How many lines in the material below contain the word "client"? Answer with the number alone.

● ● ●

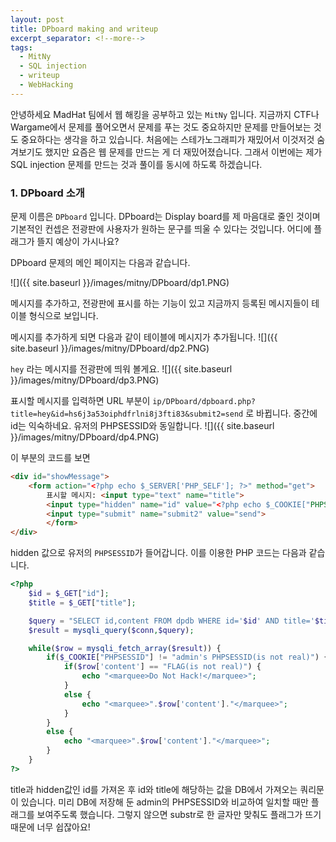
 ```yaml
---
layout: post
title: DPboard making and writeup
excerpt_separator: <!--more-->
tags:
  - MitNy
  - SQL injection
  - writeup
  - WebHacking
---
```


안녕하세요 MadHat 팀에서 웹 해킹을 공부하고 있는 `MitNy` 입니다. 지금까지 CTF나 Wargame에서 문제를 풀어오면서
문제를 푸는 것도 중요하지만 문제를 만들어보는 것도 중요하다는 생각을 하고 있습니다.
처음에는 스테가노그래피가 재밌어서 이것저것 숨겨보기도 했지만 요즘은 웹 문제를 만드는 게 더 재밌어졌습니다.
그래서 이번에는 제가 SQL injection 문제를 만드는 것과 풀이를 동시에 하도록 하겠습니다.

<!--more-->


### 1. DPboard 소개

문제 이름은 `DPboard` 입니다. DPboard는 Display board를 제 마음대로 줄인 것이며 기본적인 컨셉은
전광판에 사용자가 원하는 문구를 띄울 수 있다는 것입니다.
어디에 플래그가 뜰지 예상이 가시나요?

DPboard 문제의 메인 페이지는 다음과 같습니다.

![]({{ site.baseurl }}/images/mitny/DPboard/dp1.PNG)

메시지를 추가하고, 전광판에 표시를 하는 기능이 있고 지금까지 등록된 메시지들이 테이블 형식으로 보입니다.

메시지를 추가하게 되면 다음과 같이 테이블에 메시지가 추가됩니다.
![]({{ site.baseurl }}/images/mitny/DPboard/dp2.PNG)

`hey` 라는 메시지를 전광판에 띄워 볼게요.
![]({{ site.baseurl }}/images/mitny/DPboard/dp3.PNG)

표시할 메시지를 입력하면 URL 부분이 `ip/DPboard/dpboard.php?title=hey&id=hs6j3a53oiphdfrlni8j3fti83&submit2=send` 로 바뀝니다.
중간에 id는 익숙하네요. 유저의 PHPSESSID와 동일합니다.
![]({{ site.baseurl }}/images/mitny/DPboard/dp4.PNG)


이 부분의 코드를 보면

```html
<div id="showMessage">
	<form action="<?php echo $_SERVER['PHP_SELF']; ?>" method="get">
		표시할 메시지: <input type="text" name="title">
		<input type="hidden" name="id" value="<?php echo $_COOKIE["PHPSESSID"]; ?>">
		<input type="submit" name="submit2" value="send">
		</form>
</div>
```

hidden 값으로 유저의 `PHPSESSID`가 들어갑니다. 이를 이용한 PHP 코드는 다음과 같습니다.

```php
<?php
	$id = $_GET["id"];
	$title = $_GET["title"];

	$query = "SELECT id,content FROM dpdb WHERE id='$id' AND title='$title'";
	$result = mysqli_query($conn,$query);

	while($row = mysqli_fetch_array($result)) {
		if($_COOKIE["PHPSESSID"] != "admin's PHPSESSID(is not real)") {
			if($row['content'] == "FLAG(is not real)") {
				echo "<marquee>Do Not Hack!</marquee>";
			}
			else {
				echo "<marquee>".$row['content']."</marquee>";
			}
		}
		else {
			echo "<marquee>".$row['content']."</marquee>";
		}
	}
?>
```

title과 hidden값인 id를 가져온 후 id와 title에 해당하는 값을 DB에서 가져오는 쿼리문이 있습니다.
미리 DB에 저장해 둔 admin의 PHPSESSID와 비교하여 일치할 때만 플래그를 보여주도록 했습니다.
그렇지 않으면 substr로 한 글자만 맞춰도 플래그가 뜨기 때문에 너무 쉽잖아요!





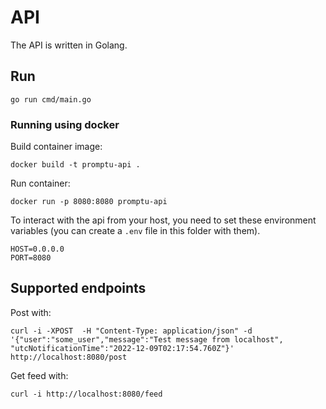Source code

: # API

The API is written in Golang.

## Run

```go run cmd/main.go```

### Running using docker

Build container image:
```
docker build -t promptu-api .
```

Run container:
```
docker run -p 8080:8080 promptu-api
```

To interact with the api from your host, you need to set these environment variables (you can create a `.env` file in this folder with them).
```
HOST=0.0.0.0
PORT=8080
```

## Supported endpoints

Post with:
```
curl -i -XPOST  -H "Content-Type: application/json" -d '{"user":"some_user","message":"Test message from localhost", "utcNotificationTime":"2022-12-09T02:17:54.760Z"}' http://localhost:8080/post
```

Get feed with:
```
curl -i http://localhost:8080/feed
```

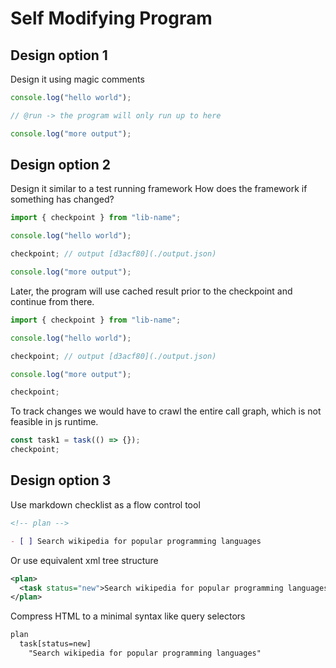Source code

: # Self Modifying Program

## Design option 1

Design it using magic comments

```ts
console.log("hello world");

// @run -> the program will only run up to here

console.log("more output");
```

## Design option 2

Design it similar to a test running framework
How does the framework if something has changed?

```ts
import { checkpoint } from "lib-name";

console.log("hello world");

checkpoint; // output [d3acf80](./output.json)

console.log("more output");
```

Later, the program will use cached result prior to the checkpoint and continue from there.

```ts
import { checkpoint } from "lib-name";

console.log("hello world");

checkpoint; // output [d3acf80](./output.json)

console.log("more output");

checkpoint;
```

To track changes we would have to crawl the entire call graph, which is not feasible in js runtime.

```ts
const task1 = task(() => {});
checkpoint;
```

## Design option 3

Use markdown checklist as a flow control tool

```md
<!-- plan -->

- [ ] Search wikipedia for popular programming languages
```

Or use equivalent xml tree structure

```xml
<plan>
  <task status="new">Search wikipedia for popular programming languages</task>
</plan>
```

Compress HTML to a minimal syntax like query selectors

```txt
plan
  task[status=new]
    "Search wikipedia for popular programming languages"
```
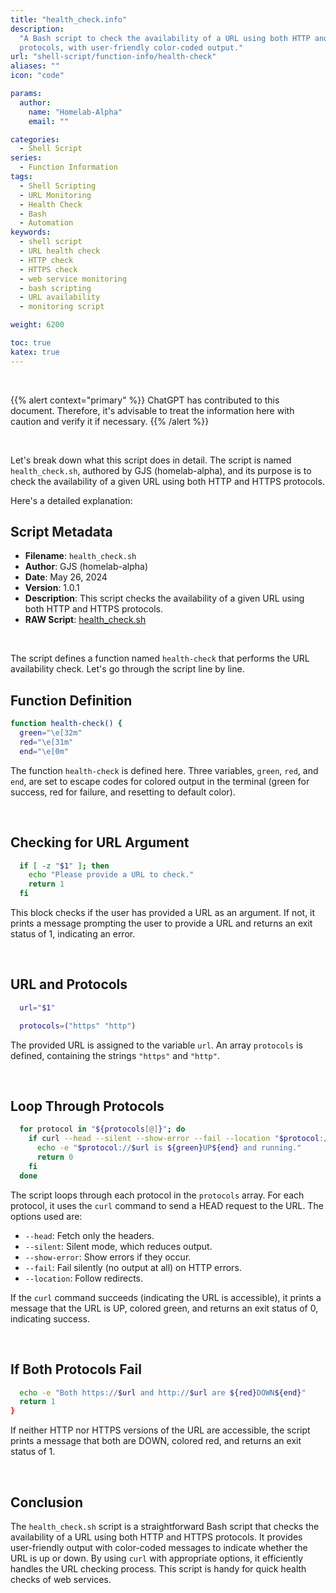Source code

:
 ```yaml
---
title: "health_check.info"
description:
  "A Bash script to check the availability of a URL using both HTTP and HTTPS
  protocols, with user-friendly color-coded output."
url: "shell-script/function-info/health-check"
aliases: ""
icon: "code"

params:
  author:
    name: "Homelab-Alpha"
    email: ""

categories:
  - Shell Script
series:
  - Function Information
tags:
  - Shell Scripting
  - URL Monitoring
  - Health Check
  - Bash
  - Automation
keywords:
  - shell script
  - URL health check
  - HTTP check
  - HTTPS check
  - web service monitoring
  - bash scripting
  - URL availability
  - monitoring script

weight: 6200

toc: true
katex: true
---
```


<br />

{{% alert context="primary" %}}
ChatGPT has contributed to this document. Therefore, it's advisable to treat the
information here with caution and verify it if necessary. {{% /alert %}}

<br />

Let's break down what this script does in detail. The script is named
`health_check.sh`, authored by GJS (homelab-alpha), and its purpose is to check
the availability of a given URL using both HTTP and HTTPS protocols.

Here's a detailed explanation:

## Script Metadata

- **Filename**: `health_check.sh`
- **Author**: GJS (homelab-alpha)
- **Date**: May 26, 2024
- **Version**: 1.0.1
- **Description**: This script checks the availability of a given URL using both
  HTTP and HTTPS protocols.
- **RAW Script**: [health_check.sh]

<br />

The script defines a function named `health-check` that performs the URL
availability check. Let's go through the script line by line.

## Function Definition

```bash
function health-check() {
  green="\e[32m"
  red="\e[31m"
  end="\e[0m"
```

The function `health-check` is defined here. Three variables, `green`, `red`,
and `end`, are set to escape codes for colored output in the terminal (green for
success, red for failure, and resetting to default color).

<br />

## Checking for URL Argument

```bash
  if [ -z "$1" ]; then
    echo "Please provide a URL to check."
    return 1
  fi
```

This block checks if the user has provided a URL as an argument. If not, it
prints a message prompting the user to provide a URL and returns an exit status
of 1, indicating an error.

<br />

## URL and Protocols

```bash
  url="$1"

  protocols=("https" "http")
```

The provided URL is assigned to the variable `url`. An array `protocols` is
defined, containing the strings `"https"` and `"http"`.

<br />

## Loop Through Protocols

```bash
  for protocol in "${protocols[@]}"; do
    if curl --head --silent --show-error --fail --location "$protocol://$url"; then
      echo -e "$protocol://$url is ${green}UP${end} and running."
      return 0
    fi
  done
```

The script loops through each protocol in the `protocols` array. For each
protocol, it uses the `curl` command to send a HEAD request to the URL. The
options used are:

- `--head`: Fetch only the headers.
- `--silent`: Silent mode, which reduces output.
- `--show-error`: Show errors if they occur.
- `--fail`: Fail silently (no output at all) on HTTP errors.
- `--location`: Follow redirects.

If the `curl` command succeeds (indicating the URL is accessible), it prints a
message that the URL is UP, colored green, and returns an exit status of 0,
indicating success.

<br />

## If Both Protocols Fail

```bash
  echo -e "Both https://$url and http://$url are ${red}DOWN${end}"
  return 1
}
```

If neither HTTP nor HTTPS versions of the URL are accessible, the script prints
a message that both are DOWN, colored red, and returns an exit status of 1.

<br />

## Conclusion

The `health_check.sh` script is a straightforward Bash script that checks the
availability of a URL using both HTTP and HTTPS protocols. It provides
user-friendly output with color-coded messages to indicate whether the URL is up
or down. By using `curl` with appropriate options, it efficiently handles the
URL checking process. This script is handy for quick health checks of web
services.

[health_check.sh]:
  https://raw.githubusercontent.com/homelab-alpha/shell-script/main/functions/health_check.sh
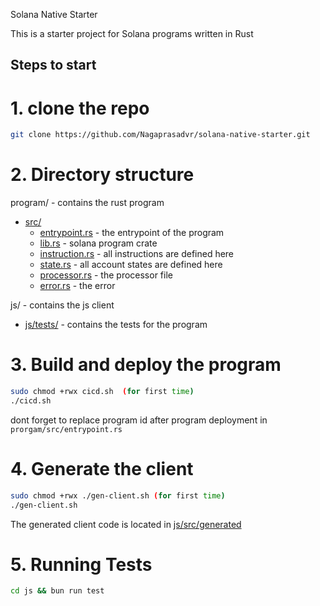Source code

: Solana Native Starter

This is a starter project for Solana programs written in Rust

## Steps to start

# 1. clone the repo

```bash
git clone https://github.com/Nagaprasadvr/solana-native-starter.git
```

# 2. Directory structure

program/ - contains the rust program

- [src/](program/src/)
  - [entrypoint.rs](program/src/entrypoint.rs) - the entrypoint of the program
  - [lib.rs](program/src/lib.rs) - solana program crate
  - [instruction.rs](program/src/instruction.rs) - all instructions are defined here
  - [state.rs](program/src/state.rs) - all account states are defined here
  - [processor.rs](program/src/processor.rs) - the processor file
  - [error.rs](program/src/error.rs) - the error

js/ - contains the js client

- [js/tests/](js/tests/) - contains the tests for the program

# 3. Build and deploy the program

```bash
sudo chmod +rwx cicd.sh  (for first time)
./cicd.sh
```

dont forget to replace program id after program deployment in `prorgam/src/entrypoint.rs`

# 4. Generate the client

```bash
sudo chmod +rwx ./gen-client.sh (for first time)
./gen-client.sh

```

The generated client code is located in
[js/src/generated](js/src/generated/)

# 5. Running Tests

```bash
cd js && bun run test

```

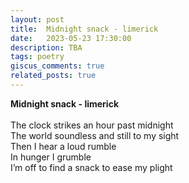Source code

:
 ```yaml
---
layout: post
title:  Midnight snack - limerick
date:   2023-05-23 17:30:00
description: TBA
tags: poetry
giscus_comments: true
related_posts: true
---
```


<div class="poem">
<b>Midnight snack - limerick</b><br><br>The clock strikes an hour past midnight<br>The world soundless and still to my sight<br>Then I hear a loud rumble<br>In hunger I grumble<br>I’m off to find a snack to ease my plight</div>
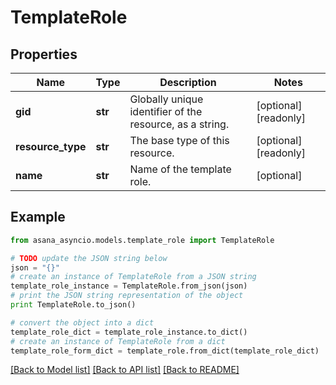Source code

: # TemplateRole


## Properties

Name | Type | Description | Notes
------------ | ------------- | ------------- | -------------
**gid** | **str** | Globally unique identifier of the resource, as a string. | [optional] [readonly] 
**resource_type** | **str** | The base type of this resource. | [optional] [readonly] 
**name** | **str** | Name of the template role. | [optional] 

## Example

```python
from asana_asyncio.models.template_role import TemplateRole

# TODO update the JSON string below
json = "{}"
# create an instance of TemplateRole from a JSON string
template_role_instance = TemplateRole.from_json(json)
# print the JSON string representation of the object
print TemplateRole.to_json()

# convert the object into a dict
template_role_dict = template_role_instance.to_dict()
# create an instance of TemplateRole from a dict
template_role_form_dict = template_role.from_dict(template_role_dict)
```
[[Back to Model list]](../README.md#documentation-for-models) [[Back to API list]](../README.md#documentation-for-api-endpoints) [[Back to README]](../README.md)


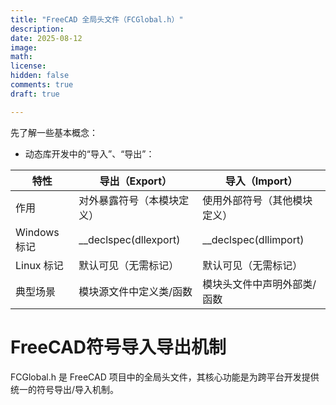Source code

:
 ```yaml
---
title: "FreeCAD 全局头文件（FCGlobal.h）"
description: 
date: 2025-08-12
image: 
math: 
license: 
hidden: false
comments: true
draft: true

---
```



先了解一些基本概念：  
- 动态库开发中的“导入”、“导出”：  

|  特性  |  导出（Export） |  导入（Import） |   
|------------|------------|------------|   
|作用          |   对外暴露符号（本模块定义）	 |使用外部符号（其他模块定义）   | 
|Windows 标记  |   __declspec(dllexport)	|__declspec(dllimport)      |
|Linux 标记    |    默认可见（无需标记）	    |默认可见（无需标记）         |
|典型场景       |	模块源文件中定义类/函数	     |模块头文件中声明外部类/函数   |



# FreeCAD符号导入导出机制
FCGlobal.h 是 FreeCAD 项目中的全局头文件，其核心功能是为跨平台开发提供统一的符号导出/导入机制。   


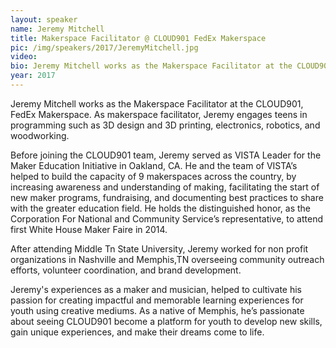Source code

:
 ```yaml
---
layout: speaker
name: Jeremy Mitchell
title: Makerspace Facilitator @ CLOUD901 FedEx Makerspace
pic: /img/speakers/2017/JeremyMitchell.jpg
video:
bio: Jeremy Mitchell works as the Makerspace Facilitator at the CLOUD901, FedEx Makerspace. As makerspace facilitator, Jeremy engages teens in programming such as 3D design and 3D printing, electronics, robotics, and woodworking.
year: 2017
---
```


Jeremy Mitchell works as the Makerspace Facilitator at the CLOUD901, FedEx Makerspace. As makerspace facilitator, Jeremy engages teens in programming such as 3D design and 3D printing, electronics, robotics, and woodworking.

Before joining the CLOUD901 team, Jeremy served as VISTA Leader for the Maker Education Initiative in Oakland, CA. He and the team of VISTA’s helped to build the capacity of 9 makerspaces across the country, by increasing awareness and understanding of making, facilitating the start of new maker programs, fundraising, and documenting best practices to share with the greater education field. He holds the distinguished honor, as the Corporation For National and Community Service’s representative, to attend first White House Maker Faire in 2014.

After attending Middle Tn State University, Jeremy worked for non profit organizations in Nashville and Memphis,TN overseeing community outreach efforts, volunteer coordination, and brand development.  

Jeremy's experiences as a maker and musician, helped to cultivate his passion for creating impactful and memorable learning experiences for youth using creative mediums. As a native of Memphis, he’s passionate about seeing CLOUD901 become a platform for youth to develop new skills, gain unique experiences, and make their dreams come to life.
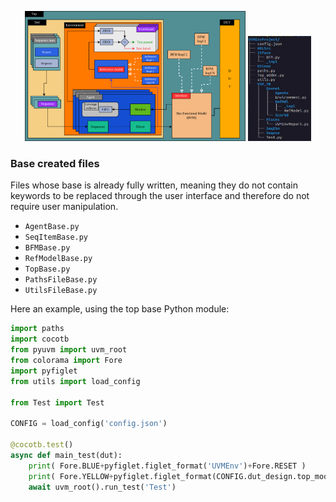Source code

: <p align="center">
  <img src="https://github.com/ManBenit/uvmenv/blob/main/docs/img/mainHierarchy.png" 
    alt="Main UVMEnv hierarchy" 
    width="70%" 
  />
  <img src="https://github.com/ManBenit/uvmenv/blob/main/docs/img/directoryTree.png" 
    alt="Main directories" 
    width="20%" 
  />
</p>

### Base created files
Files whose base is already fully written, meaning they do not contain keywords to be replaced through the user interface and therefore do not require user manipulation.

- `AgentBase.py`
- `SeqItemBase.py`
- `BFMBase.py`
- `RefModelBase.py`
- `TopBase.py`
- `PathsFileBase.py`
- `UtilsFileBase.py`

Here an example, using the top base Python module:

```python
import paths
import cocotb
from pyuvm import uvm_root
from colorama import Fore
import pyfiglet
from utils import load_config

from Test import Test

CONFIG = load_config('config.json')

@cocotb.test()
async def main_test(dut):
    print( Fore.BLUE+pyfiglet.figlet_format('UVMEnv')+Fore.RESET )
    print( Fore.YELLOW+pyfiglet.figlet_format(CONFIG.dut_design.top_module)+Fore.RESET )
    await uvm_root().run_test('Test')

```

● ● ●

*Response to this exercise:* 5